On Mar 4, 2015, at 4:22 PM, Matt Rakow <marakow@microsoft.com> wrote:
> 
> Hi all,
> 
> For an element that is backface-visibility: hidden and is transformed such that it is backfacing, what (if any) of its descendant content should be rendered?  Consider http://jsfiddle.net/4qja8tf3/ -- this shows 3 similar scenes.

The jsfiddle needs -webkit-backface-visibility: hidden; for testing in WebKit.

> The first one is front-facing so each element is visible.  No issues here of course.
> 
> The second rotates the wrapping "world" div with backface-visibility: hidden, but does not utilize preserve-3d.  Naturally the "world" div is not drawn in this case, but Chrome and FF differ on whether the descendant content is drawn.  Chrome draws only the descendant content with a transform (green div), whereas FF draws none of it.
> 
> The third is the same as the second, but utilizing preserve-3d.  In this one Chrome still only draws the transformed descendant content (green div), whereas FF draws both transformed and untransformed descendant content (green and red divs).
> 
> Based on a strict reading of the spec as currently written, I think both the green and red elements would be visible in all 3 scenes.  Backface-visibility isn't inherited, so both the green and red elements are backface-visible -- this implies they should be visible regardless of how they or their ancestors have been transformed.  However, I'm not sure this is the most desirable behavior since it would make it difficult for an author to hide a complex scene in its entirety.  One alternative that I think I prefer would be to always hide all elements that are descendants of an element which is hidden due to backface-visibility: hidden.
> 
> I definitely feel the disparity between transformed and untransformed elements seen in Chrome is unintuitive.  And I'm not a huge fan of the disparity between preserve-3d and non-preserve-3d scenarios.  I'd be interested to hear other options or opinions on this.

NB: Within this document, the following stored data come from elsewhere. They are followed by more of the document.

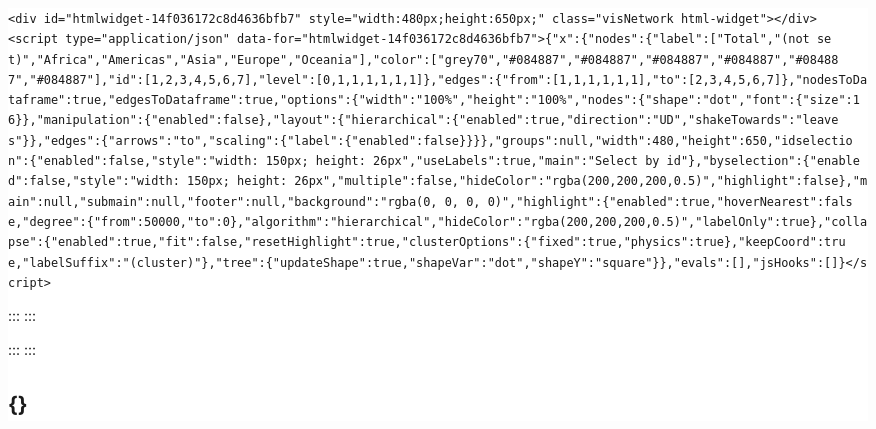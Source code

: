 
```{=html}
<div id="htmlwidget-14f036172c8d4636bfb7" style="width:480px;height:650px;" class="visNetwork html-widget"></div>
<script type="application/json" data-for="htmlwidget-14f036172c8d4636bfb7">{"x":{"nodes":{"label":["Total","(not set)","Africa","Americas","Asia","Europe","Oceania"],"color":["grey70","#084887","#084887","#084887","#084887","#084887","#084887"],"id":[1,2,3,4,5,6,7],"level":[0,1,1,1,1,1,1]},"edges":{"from":[1,1,1,1,1,1],"to":[2,3,4,5,6,7]},"nodesToDataframe":true,"edgesToDataframe":true,"options":{"width":"100%","height":"100%","nodes":{"shape":"dot","font":{"size":16}},"manipulation":{"enabled":false},"layout":{"hierarchical":{"enabled":true,"direction":"UD","shakeTowards":"leaves"}},"edges":{"arrows":"to","scaling":{"label":{"enabled":false}}}},"groups":null,"width":480,"height":650,"idselection":{"enabled":false,"style":"width: 150px; height: 26px","useLabels":true,"main":"Select by id"},"byselection":{"enabled":false,"style":"width: 150px; height: 26px","multiple":false,"hideColor":"rgba(200,200,200,0.5)","highlight":false},"main":null,"submain":null,"footer":null,"background":"rgba(0, 0, 0, 0)","highlight":{"enabled":true,"hoverNearest":false,"degree":{"from":50000,"to":0},"algorithm":"hierarchical","hideColor":"rgba(200,200,200,0.5)","labelOnly":true},"collapse":{"enabled":true,"fit":false,"resetHighlight":true,"clusterOptions":{"fixed":true,"physics":true},"keepCoord":true,"labelSuffix":"(cluster)"},"tree":{"updateShape":true,"shapeVar":"dot","shapeY":"square"}},"evals":[],"jsHooks":[]}</script>
```


:::
:::

:::
:::

## {}
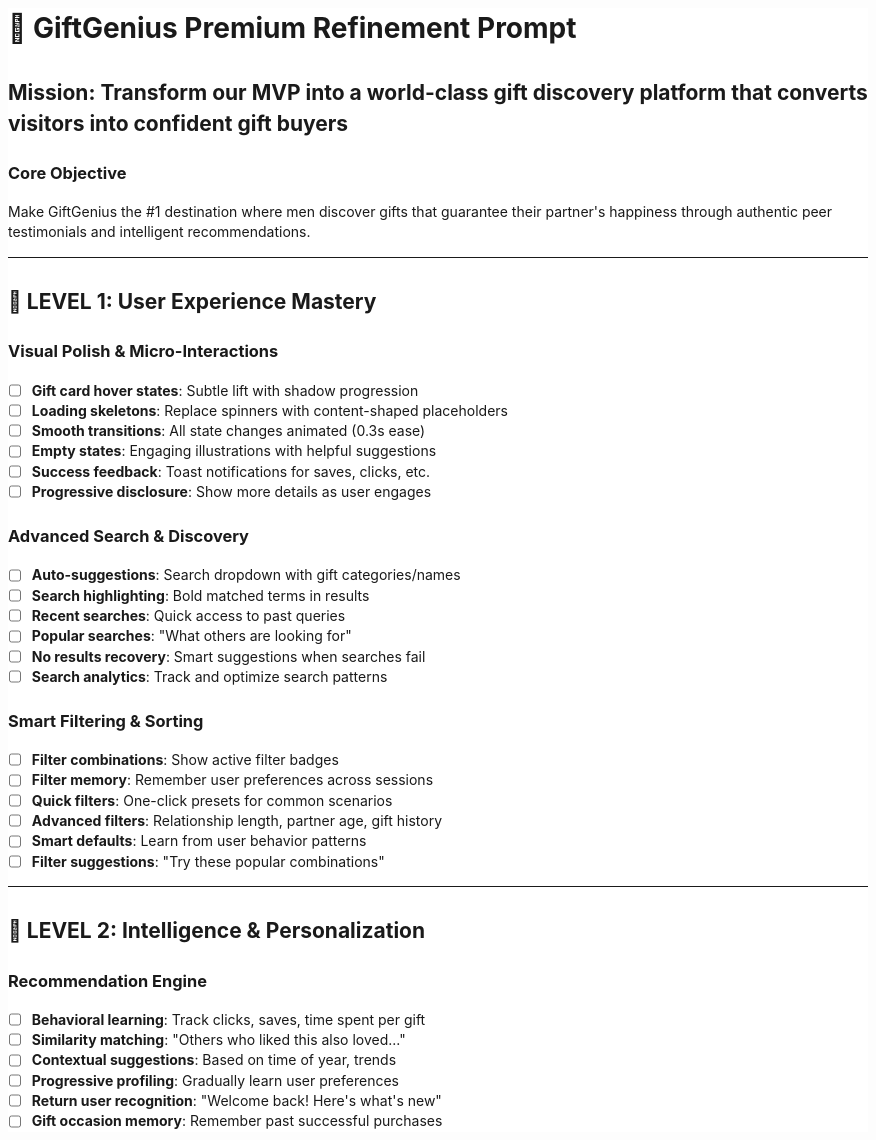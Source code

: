 # 🎯 GiftGenius Premium Refinement Prompt

## Mission: Transform our MVP into a world-class gift discovery platform that converts visitors into confident gift buyers

### Core Objective
Make GiftGenius the #1 destination where men discover gifts that guarantee their partner's happiness through authentic peer testimonials and intelligent recommendations.

---

## 🎨 **LEVEL 1: User Experience Mastery**

### Visual Polish & Micro-Interactions
- [ ] **Gift card hover states**: Subtle lift with shadow progression
- [ ] **Loading skeletons**: Replace spinners with content-shaped placeholders
- [ ] **Smooth transitions**: All state changes animated (0.3s ease)
- [ ] **Empty states**: Engaging illustrations with helpful suggestions
- [ ] **Success feedback**: Toast notifications for saves, clicks, etc.
- [ ] **Progressive disclosure**: Show more details as user engages

### Advanced Search & Discovery
- [ ] **Auto-suggestions**: Search dropdown with gift categories/names
- [ ] **Search highlighting**: Bold matched terms in results
- [ ] **Recent searches**: Quick access to past queries
- [ ] **Popular searches**: "What others are looking for"
- [ ] **No results recovery**: Smart suggestions when searches fail
- [ ] **Search analytics**: Track and optimize search patterns

### Smart Filtering & Sorting
- [ ] **Filter combinations**: Show active filter badges
- [ ] **Filter memory**: Remember user preferences across sessions
- [ ] **Quick filters**: One-click presets for common scenarios
- [ ] **Advanced filters**: Relationship length, partner age, gift history
- [ ] **Smart defaults**: Learn from user behavior patterns
- [ ] **Filter suggestions**: "Try these popular combinations"

---

## 🧠 **LEVEL 2: Intelligence & Personalization**

### Recommendation Engine
- [ ] **Behavioral learning**: Track clicks, saves, time spent per gift
- [ ] **Similarity matching**: "Others who liked this also loved..."
- [ ] **Contextual suggestions**: Based on time of year, trends
- [ ] **Progressive profiling**: Gradually learn user preferences
- [ ] **Return user recognition**: "Welcome back! Here's what's new"
- [ ] **Gift occasion memory**: Remember past successful purchases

I know that the WebKit behavior is just a side-effect of which elements get composited (i.e. mapped to composited textures), and I suspect that Blink still shares much of this code.

I think the spec needs to be reworded to say that backface-visibility affects an element and some subset of its descendants, but I’m not sure how to define that subset. This should probably share wording with the (as yet unwritten) section on how 3d-transformed elements intersect with other non-transformed or 2d-transformed elements that share the same 3D rendering context.

Conceptually, if a "backface-visibility: hidden” element has a 3d-transformed descendant which shares the same 3d-rendering context, then that descendant’s visible should depend on the descendant’s accumulated transform, and should not be hidden by virtual of it’s ancestors backface-visibility. Maybe that’s the only case where a descendant “pops out” of an ancestor's backface-visibility:hidden.